The Public Accounts Committee has issued a damning report on the failures at DVA Northern Ireland, leading to the revelation in 2019 that the majority of state-run MOT ramps had serious structural defects and needed to be taken out of service.
The report states that DVA ‘had not projected the lifespan of crucial equipment’ and didn’t have any kind of phased replacement plan in place, a fact that the Committee found ‘deeply concerning’. The report notes that the lifts each had between 150,000-160,000 cycles on them when the defects were found, and that a lift of the same age would typically have around 22,000.
52 out of 55 lifts were found to have cracks of varying levels of seriousness, but all needed to be replaced at the cost of £1.8m. Even before the problems with the lifts came to light there were significant problems with the testing regime, with frequent strikes and poor customer service leading to waiting times for customers for months.
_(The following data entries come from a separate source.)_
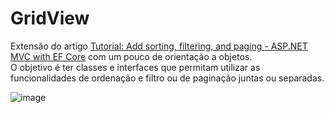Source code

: # GridView
Extensão do artigo [Tutorial: Add sorting, filtering, and paging - ASP.NET MVC with EF Core](https://docs.microsoft.com/en-us/aspnet/core/data/ef-mvc/sort-filter-page?view=aspnetcore-5.0) com um pouco de orientação a objetos.  
O objetivo é ter classes e interfaces que permitam utilizar as funcionalidades de ordenação e filtro ou de paginação juntas ou separadas.  

![image](https://user-images.githubusercontent.com/12596820/112774041-b83ed700-900e-11eb-80cd-aa0a1cd1da14.png)

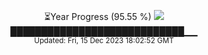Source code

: <p align="center">
⏳Year Progress (95.55 %) <img src="https://file5s.ratemyserver.net/mobs/1062.gif"><br>
████████████████████████████▁▁ <br>
<sub>Updated: Fri, 15 Dec 2023 18:02:52 GMT</sub>
</p>

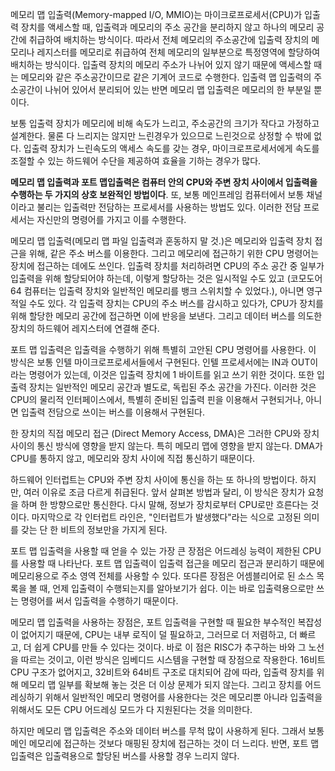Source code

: 메모리 맵 입출력\(Memory-mapped I/O, MMIO\)는 마이크로프로세서\(CPU\)가 입출력 장치를 액세스할 때, 입출력과 메모리의 주소 공간을 분리하지 않고 하나의 메모리 공간에 취급하여 배치하는 방식이다. 따라서 전체 메모리의 주소공간에 입출력 장치의 메모리나 레지스터를 메모리로 취급하여 전체 메모리의 일부분으로 특정영역에 할당하여 배치하는 방식이다. 입출력 장치의 메모리 주소가 나뉘어 있지 않기 때문에 액세스할 때는 메모리와 같은 주소공간이므로 같은 기계어 코드로 수행한다. 입출력 맵 입출력의 주소공간이 나뉘어 있어서 분리되어 있는 반면 메모리 맵 입출력은 메모리의 한 부분일 뿐이다.

보통 입출력 장치가 메모리에 비해 속도가 느리고, 주소공간의 크기가 작다고 가정하고 설계한다. 물론 다 느리지는 않지만 느린경우가 있으므로 느린것으로 상정할 수 밖에 없다. 입출력 장치가 느린속도의 액세스 속도를 갖는 경우, 마이크로프로세서에게 속도를 조절할 수 있는 하드웨어 수단을 제공하여 효율을 기하는 경우가 많다.

**메모리 맵 입출력과 포트 맵입출력은 컴퓨터 안의 CPU와 주변 장치 사이에서 입출력을 수행하는 두 가지의 상호 보완적인 방법이다**. 또, 보통 메인프레임 컴퓨터에서 보통 채널이라고 불리는 입출력만 전담하는 프로세서를 사용하는 방법도 있다. 이러한 전담 프로세서는 자신만의 명령어를 가지고 이를 수행한다.

메모리 맵 입출력\(메모리 맵 파일 입출력과 혼동하지 말 것.\)은 메모리와 입출력 장치 접근을 위해, 같은 주소 버스를 이용한다. 그리고 메모리에 접근하기 위한 CPU 명령어는 장치에 접근하는 데에도 쓰인다. 입출력 장치를 처리하려면 CPU의 주소 공간 중 일부가 입출력을 위해 할당되어야 하는데, 이렇게 할당하는 것은 일시적일 수도 있고 \(코모도어 64 컴퓨터는 입출력 장치와 일반적인 메모리를 뱅크 스위치할 수 있었다.\), 아니면 영구적일 수도 있다. 각 입출력 장치는 CPU의 주소 버스를 감시하고 있다가, CPU가 장치를 위해 할당한 메모리 공간에 접근하면 이에 반응을 보낸다. 그리고 데이터 버스를 의도한 장치의 하드웨어 레지스터에 연결해 준다.

포트 맵 입출력은 입출력을 수행하기 위해 특별히 고안된 CPU 명령어를 사용한다. 이 방식은 보통 인텔 마이크로프로세서들에서 구현된다. 인텔 프로세서에는 IN과 OUT이라는 명령어가 있는데, 이것은 입출력 장치에 1 바이트를 읽고 쓰기 위한 것이다. 또한 입출력 장치는 일반적인 메모리 공간과 별도로, 독립된 주소 공간을 가진다. 이러한 것은 CPU의 물리적 인터페이스에서, 특별히 준비된 입출력 핀을 이용해서 구현되거나, 아니면 입출력 전담으로 쓰이는 버스를 이용해서 구현된다.

한 장치의 직접 메모리 접근 \(Direct Memory Access, DMA\)은 그러한 CPU와 장치 사이의 통신 방식에 영향을 받지 않는다. 특히 메모리 맵에 영향을 받지 않는다. DMA가 CPU를 통하지 않고, 메모리와 장치 사이에 직접 통신하기 때문이다.

하드웨어 인터럽트는 CPU와 주변 장치 사이에 통신을 하는 또 하나의 방법이다. 하지만, 여러 이유로 조금 다르게 취급된다. 앞서 살펴본 방법과 달리, 이 방식은 장치가 요청을 하며 한 방향으로만 통신한다. 다시 말해, 정보가 장치로부터 CPU로만 흐른다는 것이다. 마지막으로 각 인터럽트 라인은, "인터럽트가 발생했다"라는 식으로 고정된 의미를 갖는 단 한 비트의 정보만을 가지게 된다.

포트 맵 입출력을 사용할 때 얻을 수 있는 가장 큰 장점은 어드레싱 능력이 제한된 CPU를 사용할 때 나타난다. 포트 맵 입출력이 입출력 접근을 메모리 접근과 분리하기 때문에 메모리용으로 주소 영역 전체를 사용할 수 있다. 또다른 장점은 어셈블리어로 된 소스 목록을 볼 때, 언제 입출력이 수행되는지를 알아보기가 쉽다. 이는 바로 입출력용으로만 쓰는 명령어를 써서 입출력을 수행하기 때문이다.

메모리 맵 입출력을 사용하는 장점은, 포트 입출력을 구현할 때 필요한 부수적인 복잡성이 없어지기 때문에, CPU는 내부 로직이 덜 필요하고, 그러므로 더 저렴하고, 더 빠르고, 더 쉽게 CPU를 만들 수 있다는 것이다. 바로 이 점은 RISC가 추구하는 바와 그 노선을 따르는 것이고, 이런 방식은 임베디드 시스템을 구현할 때 장점으로 작용한다. 16비트 CPU 구조가 없어지고, 32비트와 64비트 구조로 대치되어 감에 따라, 입출력 장치를 위해 메모리 맵 일부를 확보해 놓는 것은 더 이상 문제가 되지 않는다. 그리고 장치를 어드레싱하기 위해서 일반적인 메모리 명령어를 사용한다는 것은 메모리뿐 아니라 입출력을 위해서도 모든 CPU 어드레싱 모드가 다 지원된다는 것을 의미한다.

하지만 메모리 맵 입출력은 주소와 데이터 버스를 무척 많이 사용하게 된다. 그래서 보통 메인 메모리에 접근하는 것보다 매핑된 장치에 접근하는 것이 더 느리다. 반면, 포트 맵 입출력은 입출력용으로 할당된 버스를 사용할 경우 느리지 않다.

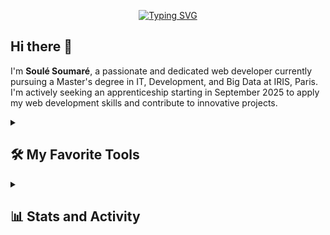 
<p align="center">
  <!-- Typing SVG by DenverCoder1 - https://github.com/DenverCoder1/readme-typing-svg -->
<a href="https://git.io/typing-svg"><img src="https://readme-typing-svg.demolab.com?font=Fira+Code&pause=1000&color=0B39F3&width=435&lines=Full+Stack+Developer;Master's+degree+in+IT%2C+Development%2C;+and+Big+Data+at+IRIS;Always+learning+new+things" alt="Typing SVG" /></a>
</p>

## Hi there 👋

I'm **Soulé Soumaré**, a passionate and dedicated web developer currently pursuing a Master's degree in IT, Development, and Big Data at IRIS, Paris. I'm actively seeking an apprenticeship starting in September 2025 to apply my web development skills and contribute to innovative projects.

<!--### 🛠️ Skills & Technologies

- **Languages:** PHP, Java,SQL, JavaScript, TypeScript, HTML, CSS
- **Frameworks/Technologies:** Laravel, Jakarta EE, NextJS, React, WordPress, Node.js
- **Databases:** MySQL, MongoDB
- **Tools:** Docker, GitHub, Git, GitLab
- **Others:** REST APIs, Unit Testing
-->

<details> 

  <summary><h2>🛠️ My Favorite Tools</h2></summary>
  <!-- Some badges are from https://github.com/Ileriayo/markdown-badges -->

  <h3>👨‍💻 Programming and Markup Languages</h3>

  <p>
      <a href="https://github.com/search?q=user%3ASoule73+language%3Aphp"><img alt="PHP" src="https://img.shields.io/badge/PHP-777BB4.svg?logo=php&logoColor=white&style=plastic"></a>
      <a href="https://github.com/search?q=user%3ASoule73+language%3Ajava"><img alt="Java" src="https://custom-icon-badges.demolab.com/badge/Java-007396.svg?logo=java&logoColor=white&style=plastic"></a>
      <a href="https://github.com/search?q=user%3ADenverCoder1+language%3Akotlin"><img alt="Kotlin" src="https://img.shields.io/badge/kotlin-%237F52FF.svg?style=for-the-badge&logo=kotlin&logoColor=white&style=plastic"></a>
      <a href="https://github.com/search?q=user%3ADenverCoder1+language%3Adart"><img alt="Dart" src="https://img.shields.io/badge/dart-%230175C2.svg?style=for-the-badge&logo=dart&logoColor=white&style=plastic"></a>
      <a href="https://github.com/search?q=user%3ASoule73+language%3Asql"><img alt="SQL" src="https://custom-icon-badges.demolab.com/badge/SQL-025E8C.svg?logo=database&logoColor=white&style=plastic"></a>
      <a href="https://github.com/search?q=user%3ASoule73+language%3Apython"><img alt="Python" src="https://img.shields.io/badge/Python-14354C.svg?logo=python&logoColor=white&style=plastic"></a>
      <a href="https://github.com/search?q=user%3ASoule73+language%3Ajavascript"><img alt="JavaScript" src="https://img.shields.io/badge/JavaScript-F7DF1E.svg?logo=javascript&logoColor=black"></a>
      <a href="https://github.com/search?q=user%3ASoule73+language%3AtypeScript"><img alt="TypeScript" src="https://img.shields.io/badge/TypeScript-007ACC.svg?logo=typescript&logoColor=white&style=plastic"></a>
      <a href="https://github.com/search?q=user%3ASoule73+language%3Ahtml"><img alt="HTML" src="https://img.shields.io/badge/HTML-E34F26.svg?logo=html5&logoColor=white&style=plastic"></a>
      <a href="https://github.com/search?q=user%3ASoule73+language%3Acss"><img alt="CSS" src="https://img.shields.io/badge/css3-%231572B6.svg?style=for-the-badge&logo=css3&logoColor=white&style=plastic"></a>
      <a href="https://github.com/search?q=user%3ADenverCoder1+language%3Amarkdown"><img alt="Markdown" src="https://img.shields.io/badge/Markdown-000000.svg?logo=markdown&logoColor=white&style=plastic"></a>
  </p>

  <h3>🧰 📚 Frameworks, Platforms and Libraries</h3>

  <p>
      <a href="#"><img alt="Laravel" src="https://img.shields.io/badge/laravel-%23FF2D20.svg?style=for-the-badge&logo=laravel&logoColor=white&style=plastic"></a>
      <a href="#"><img alt="Livewire" src="https://img.shields.io/badge/livewire-%234e56a6.svg?style=for-the-badge&logo=livewire&logoColor=white&style=plastic"></a>
      <a href="#"><img alt="Filament" src="https://img.shields.io/badge/Filament-FFAA00?style=for-the-badge&logoColor=%23000000&style=plastic"></a>
      <a href="#"><img alt="Node.js" src="https://img.shields.io/badge/node.js-6DA55F?style=for-the-badge&logo=node.js&logoColor=white&style=plastic"></a>
      <a href="#"><img alt="Express.js" src="https://img.shields.io/badge/Express.js-404d59.svg?logo=express&logoColor=white&style=plastic"></a>
      <a href="#"><img alt="React" src="https://img.shields.io/badge/React-20232a.svg?logo=react&logoColor=%2361DAFB"></a>
      <a href="#"><img alt="Next JS" src="https://img.shields.io/badge/Next-black?style=for-the-badge&logo=next.js&logoColor=white&style=plastic"></a>
      <a href="#"><img alt="Alpine.js" src="https://img.shields.io/badge/alpinejs-white.svg?style=for-the-badge&logo=alpinedotjs&logoColor=%238BC0D0&style=plastic"></a>
      <a href="#"><img alt="Tailwind CSS" src="https://img.shields.io/badge/tailwindcss-%2338B2AC.svg?style=for-the-badge&logo=tailwind-css&logoColor=white&style=plastic"></a>
      <a href="#"><img alt="Flutter" src="https://img.shields.io/badge/Flutter-%2302569B.svg?style=for-the-badge&logo=Flutter&logoColor=white&style=plastic"></a>
      <a href="#"><img alt="Wordpress" src="https://img.shields.io/badge/Wordpress-21759B?logo=wordpress&logoColor=white&style=plastic"></a>
      <a href="#"><img alt="Apache Hadoop" src="https://img.shields.io/badge/Apache%20Hadoop-66CCFF?style=for-the-badge&logo=apachehadoop&logoColor=black&style=plastic"></a>
      <a href="#"><img alt="JUnit" src="https://custom-icon-badges.demolab.com/badge/JUnit-25A162.svg?logo=check-circle&logoColor=white&style=plastic"></a>
      <a href="#"><img alt="Material Design" src="https://img.shields.io/badge/Material%20Design-0081CB.svg?logo=material-design&logoColor=white&style=plastic"></a>
      <a href="#"><img alt="PHPUnit" src="https://custom-icon-badges.demolab.com/badge/PHPUnit-366488.svg?logo=test-tube&logoColor=white&style=plastic"></a>
      <a href="#"><img alt="Vite" src="https://img.shields.io/badge/vite-%23646CFF.svg?style=for-the-badge&logo=vite&logoColor=white&style=plastic"></a>
  </p>

  <h3>🗄️ Databases and Cloud Hosting</h3>

  <p>
      <a href="#"><img alt="MySQL" src="https://img.shields.io/badge/MySQL-00f.svg?logo=mysql&logoColor=white&style=plastic"></a>
      <a href="#"><img alt="MongoDB" src ="https://img.shields.io/badge/MongoDB-4ea94b.svg?logo=mongodb&logoColor=white&style=plastic"></a>
      <a href="#"><img alt="Firebase" src ="https://img.shields.io/badge/firebase-a08021?style=for-the-badge&logo=firebase&logoColor=ffcd34&style=plastic"></a>
      <a href="#"><img alt="Vercel" src="https://img.shields.io/badge/Vercel-000000.svg?logo=vercel&logoColor=white&style=plastic"></a>
      <a href="#"><img alt="Render" src="https://img.shields.io/badge/Render-00979D.svg?logo=render&logoColor=white&style=plastic"></a>
      <a href="#"><img alt="GitHub Pages" src="https://img.shields.io/badge/GitHub%20Pages-327FC7.svg?logo=github&logoColor=white&style=plastic"></a>
      
  </p>

  <h3>💻 Software and Tools</h3>

  <p>
      <a href="#"><img alt="Docker" src="https://img.shields.io/badge/docker-%230db7ed.svg?style=for-the-badge&logo=docker&logoColor=white&style=plastic"></a>
      <a href="#"><img alt="Visual Studio Code" src="https://img.shields.io/badge/Visual%20Studio%20Code-0078d7.svg?logo=visual-studio-code&logoColor=white&style=plastic"></a>
      <a href="#"><img alt="IntelliJ IDEA" src="https://img.shields.io/badge/IntelliJIDEA-000000.svg?style=for-the-badge&logo=intellij-idea&logoColor=white&style=plastic"></a>
      <a href="#"><img alt="Git" src="https://img.shields.io/badge/Git-F05033.svg?logo=git&logoColor=white&style=plastic"></a>
      <a href="#"><img alt="GitHub" src="https://img.shields.io/badge/github-%23121011.svg?style=for-the-badge&logo=github&logoColor=white&style=plastic"></a>
      <a href="#"><img alt="GitLab" src="https://img.shields.io/badge/gitlab-%23181717.svg?style=for-the-badge&logo=gitlab&logoColor=white&style=plastic"></a>
      <a href="#"><img alt="Android" src="https://img.shields.io/badge/Android-3DDC84?logo=android&logoColor=white&style=plastic"></a>
      <a href="#"><img alt="Android Studio" src="https://img.shields.io/badge/Android%20Studio-008678.svg?logo=android-studio&logoColor=white&style=plastic"></a>
  </p>

</details>

<details> 
  <summary><h2>📊 Stats and Activity</h2></summary>

  <h3>🔥 Streak Stats</h3>

  <!-- GitHub Readme Streak Stats - https://github.com/Soule73/github-readme-streak-stats -->
  <p>
    <a href="#">
      <!-- Use https://streak-stats.demolab.com or self-host with your own Vercel app - visit https://git.io/streak-stats for instructions -->
      <img title="🔥 Get streak stats for your profile at git.io/streak-stats" alt="Soule73's streak" 
        src="https://github-readme-streak-stats-eight.vercel.app/?user=Soule73&theme=codeSTACKr&hide_border=true&short_numbers=true"/>
    </a>
    
   <!-- <p>🔥 Get streak stats for your profile at <a href="https://git.io/streak-stats">git.io/streak-stats</a></p>-->
  </p>
  <p>
    <a href="#">
      <img src="https://github-profile-trophy.vercel.app/?username=Soule73&column=4&margin-w=15&margin-h=15&no-frame=true&theme=onedark&title=-Stars,-Followers,-Issues,-PullRequest,-Reviews" />
    </a>
  </p>

  <h3>💻 GitHub Profile Stats</h3>

  <!-- https://github.com/anuraghazra/github-readme-stats -->

  <a href="#">
  <img alt="Soule73's Github Stats" 
                src="https://denvercoder1-github-readme-stats.vercel.app/api/?username=Soule73&show_icons=true&include_all_commits=true&count_private=true&theme=codeSTACKr&hide_border=true" height="192px"/>
  </a>
  <a href="#">
    <img alt="Soule73's Top Languages" src="https://denvercoder1-github-readme-stats.vercel.app/api/top-langs/?username=Soule73&langs_count=8&layout=compact&theme=codeSTACKr&hide_border=true&hide=Jupyter%20Notebook,Roff" height="192px"/>
  </a>
  <br/>

  <b>Note:</b> Top languages is only a metric of the languages my public code consists of and doesn't reflect experience or skill level.

  <a href="https://github.com/ashutosh00710/github-readme-activity-graph"><img alt="Soule73's Activity Graph" src="https://github-readme-activity-graph.vercel.app/graph/?username=Soule73&bg_color=1F222E&color=F8D866&line=F85D7F&point=FFFFFF&hide_border=true" /></a>

  </details>
<!--
**Soule73/Soule73** is a ✨ _special_ ✨ repository because its `README.md` (this file) appears on your GitHub profile.

Here are some ideas to get you started:

- 🔭 I’m currently working on ...
- 🌱 I’m currently learning ...
- 👯 I’m looking to collaborate on ...
- 🤔 I’m looking for help with ...
- 💬 Ask me about ...
- 📫 How to reach me: ...
- 😄 Pronouns: ...
- ⚡ Fun fact: ...

https://github.com/abhisheknaiidu/awesome-github-profile-readme?tab=readme-ov-file#tools
-->

### 📚 Education

- **Master's Degree (2024-2026):** Expert IT, Development and Big Data at IRIS, Paris
- **Bachelor's Degree (2021-2024):** Networks and Telecommunications at Institut Universitaire Professionnel, Nouakchott, Mauritanie

### 💼 Professional Experience

- **Developer and Site Manager at APSJ.org (Present)**
  - Managed and maintained the WordPress site.
  - Optimized SEO and resolved technical issues.
  - Implemented new features via plugins.

- **Mobile Developer at Novavision (07/24 - 09/24)**
  - Developed three mobile applications (client, delivery, restaurant) using Flutter and Firebase for a restaurant ordering and delivery system.

- **Final Year Internship at MTNIMA (02/24 - 06/24)**
  - Designed and developed a medical appointment management system, including a mobile app in Flutter and a web app with Laravel.

### 🌱 Currently Learning

- Advanced techniques in Big Data and Machine Learning.
- Enhancing my skills in modern web frameworks and cloud technologies.

### 🤝 Looking to Collaborate On

- Open-source projects that make a difference.
- Innovative web and mobile applications.

### 📫 How to Reach Me

- **Email:** [soule.soumare@mediaschool.me](mailto:soule.soumare@mediaschool.me)
- **LinkedIn:** [Soulé Soumaré](https://www.linkedin.com/in/soulé-soumaré)
- **Blog:** [sds-codeur.com](https://sds-codeur.com)
- **GitHub:** Soule73

### 😄 Pronouns

- He/Him

### ⚡ Fun Fact

- I love reading and programming in my free time.

Feel free to reach out if you have any questions or if you'd like to collaborate on a project!
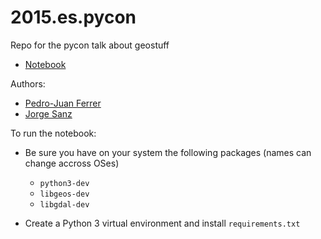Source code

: # 2015.es.pycon
Repo for the pycon talk about geostuff

- [Notebook](http://nbviewer.ipython.org/github/geoinquietosvlc/2015.es.pycon/blob/master/geospatial-python.ipynb) 

Authors:

- [Pedro-Juan Ferrer](http://github.com/vehrka)
- [Jorge Sanz](http://github.com/jsanz)

To run the notebook:

- Be sure you have on your system the following packages (names can change accross OSes)

  - `python3-dev`
  - `libgeos-dev`
  - `libgdal-dev`

- Create a Python 3 virtual environment and install `requirements.txt`
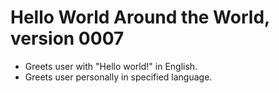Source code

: # Hello World Around the World, version 0007

* Greets user with "Hello world!" in English.
* Greets user personally in specified language.
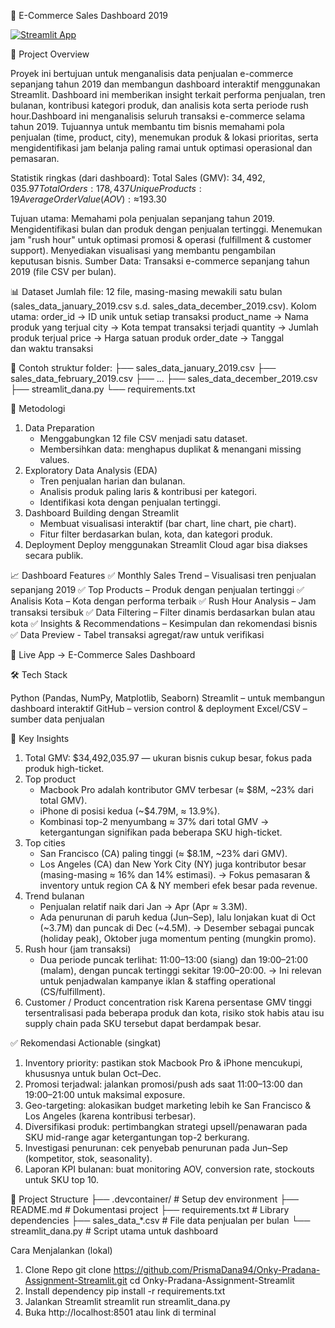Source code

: 🛒 E-Commerce Sales Dashboard 2019

[![Streamlit App](https://img.shields.io/badge/Streamlit-Live%20Demo-brightgreen)](https://onky-pradana-assignment-app-sales2019.streamlit.app/)

📌 Project Overview

Proyek ini bertujuan untuk menganalisis data penjualan e-commerce sepanjang tahun 2019 dan membangun dashboard interaktif menggunakan Streamlit.
Dashboard ini memberikan insight terkait performa penjualan, tren bulanan, kontribusi kategori produk, dan analisis kota serta periode rush hour.Dashboard ini menganalisis seluruh transaksi e-commerce selama tahun 2019. Tujuannya untuk membantu tim bisnis memahami pola penjualan (time, product, city), menemukan produk & lokasi prioritas, serta mengidentifikasi jam belanja paling ramai untuk optimasi operasional dan pemasaran.

Statistik ringkas (dari dashboard):
Total Sales (GMV): $34,492,035.97
Total Orders: 178,437
Unique Products: 19
Average Order Value (AOV): ≈ $193.30

Tujuan utama:
Memahami pola penjualan sepanjang tahun 2019.
Mengidentifikasi bulan dan produk dengan penjualan tertinggi.
Menemukan jam "rush hour" untuk optimasi promosi & operasi (fulfillment & customer support).
Menyediakan visualisasi yang membantu pengambilan keputusan bisnis.
Sumber Data: Transaksi e-commerce sepanjang tahun 2019 (file CSV per bulan).

📊 Dataset
Jumlah file: 12 file, masing-masing mewakili satu bulan (sales_data_january_2019.csv s.d. sales_data_december_2019.csv).
Kolom utama:
order_id → ID unik untuk setiap transaksi
product_name → Nama produk yang terjual
city → Kota tempat transaksi terjadi
quantity → Jumlah produk terjual
price → Harga satuan produk
order_date → Tanggal dan waktu transaksi

📂 Contoh struktur folder:
├── sales_data_january_2019.csv
├── sales_data_february_2019.csv
├── ...
├── sales_data_december_2019.csv
├── streamlit_dana.py
└── requirements.txt

🚀 Metodologi
1. Data Preparation
   - Menggabungkan 12 file CSV menjadi satu dataset.
   - Membersihkan data: menghapus duplikat & menangani missing values.
2. Exploratory Data Analysis (EDA)
   - Tren penjualan harian dan bulanan.
   - Analisis produk paling laris & kontribusi per kategori.
   - Identifikasi kota dengan penjualan tertinggi.
3. Dashboard Building dengan Streamlit
   - Membuat visualisasi interaktif (bar chart, line chart, pie chart).
   - Fitur filter berdasarkan bulan, kota, dan kategori produk.
4. Deployment
   Deploy menggunakan Streamlit Cloud agar bisa diakses secara publik.

📈 Dashboard Features
✅ Monthly Sales Trend – Visualisasi tren penjualan sepanjang 2019
✅ Top Products – Produk dengan penjualan tertinggi
✅ Analisis Kota – Kota dengan performa terbaik
✅ Rush Hour Analysis – Jam transaksi tersibuk
✅ Data Filtering – Filter dinamis berdasarkan bulan atau kota
✅ Insights & Recommendations – Kesimpulan dan rekomendasi bisnis
✅ Data Preview - Tabel transaksi agregat/raw untuk verifikasi

🔗 Live App → E-Commerce Sales Dashboard

🛠 Tech Stack

Python (Pandas, NumPy, Matplotlib, Seaborn)
Streamlit – untuk membangun dashboard interaktif
GitHub – version control & deployment
Excel/CSV – sumber data penjualan

📌 Key Insights

1. Total GMV: $34,492,035.97 — ukuran bisnis cukup besar, fokus pada produk high-ticket.
2. Top product
   - Macbook Pro adalah kontributor GMV terbesar (≈ $8M, ~23% dari total GMV).
   - iPhone di posisi kedua (~$4.79M, ≈ 13.9%).
   - Kombinasi top-2 menyumbang ≈ 37% dari total GMV → ketergantungan signifikan pada beberapa SKU high-ticket.
3. Top cities
   - San Francisco (CA) paling tinggi (≈ $8.1M, ~23% dari GMV).
   - Los Angeles (CA) dan New York City (NY) juga kontributor besar (masing-masing ≈ 16% dan 14% estimasi).
     → Fokus pemasaran & inventory untuk region CA & NY memberi efek besar pada revenue.
4. Trend bulanan
   - Penjualan relatif naik dari Jan → Apr (Apr ≈ 3.3M).
   - Ada penurunan di paruh kedua (Jun–Sep), lalu lonjakan kuat di Oct (~3.7M) dan puncak di Dec (~4.5M).
     → Desember sebagai puncak (holiday peak), Oktober juga momentum penting (mungkin promo).
5. Rush hour (jam transaksi)
   - Dua periode puncak terlihat: 11:00–13:00 (siang) dan 19:00–21:00 (malam), dengan puncak tertinggi sekitar 19:00–20:00.
     → Ini relevan untuk penjadwalan kampanye iklan & staffing operational (CS/fulfillment).
6. Customer / Product concentration risk
   Karena persentase GMV tinggi tersentralisasi pada beberapa produk dan kota, risiko stok habis atau isu supply chain pada SKU tersebut dapat berdampak besar.
   
✅ Rekomendasi Actionable (singkat)
1. Inventory priority: pastikan stok Macbook Pro & iPhone mencukupi, khususnya untuk bulan Oct–Dec.
2. Promosi terjadwal: jalankan promosi/push ads saat 11:00–13:00 dan 19:00–21:00 untuk maksimal exposure.
3. Geo-targeting: alokasikan budget marketing lebih ke San Francisco & Los Angeles (karena kontribusi terbesar).
4. Diversifikasi produk: pertimbangkan strategi upsell/penawaran pada SKU mid-range agar ketergantungan top-2 berkurang.
5. Investigasi penurunan: cek penyebab penurunan pada Jun–Sep (kompetitor, stok, seasonality).
6. Laporan KPI bulanan: buat monitoring AOV, conversion rate, stockouts untuk SKU top 10.

📂 Project Structure
├── .devcontainer/             # Setup dev environment
├── README.md                   # Dokumentasi project
├── requirements.txt            # Library dependencies
├── sales_data_*.csv            # File data penjualan per bulan
└── streamlit_dana.py           # Script utama untuk dashboard

Cara Menjalankan (lokal)
1. Clone Repo
   git clone https://github.com/PrismaDana94/Onky-Pradana-Assignment-Streamlit.git
   cd Onky-Pradana-Assignment-Streamlit
2. Install dependency
   pip install -r requirements.txt
3. Jalankan Streamlit
   streamlit run streamlit_dana.py
4. Buka http://localhost:8501 atau link di terminal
Test centres were shut down while replacement lifts were installed, and remained shut during the first lockdown meaning that many motorists did not have a valid MOT certificate for nearly two years.
The report also recommended that NI’s Department for Infrastructure should commission a review of the DVA and assess the effectiveness of the whole operation, including customer service.
Finally, criticism was meted out over the DVA’s handling of its lift maintenance contract with Maha, recommending that it ‘strengthens its oversight’ of the contract, and that it should ensure that any future supply and maintenance contracts have appropriate penalty clauses.
‘The Committee finds it ironic that an organisation in the business of testing the roadworthiness of vehicles was not able to ensure its own equipment was being maintained’ said the report.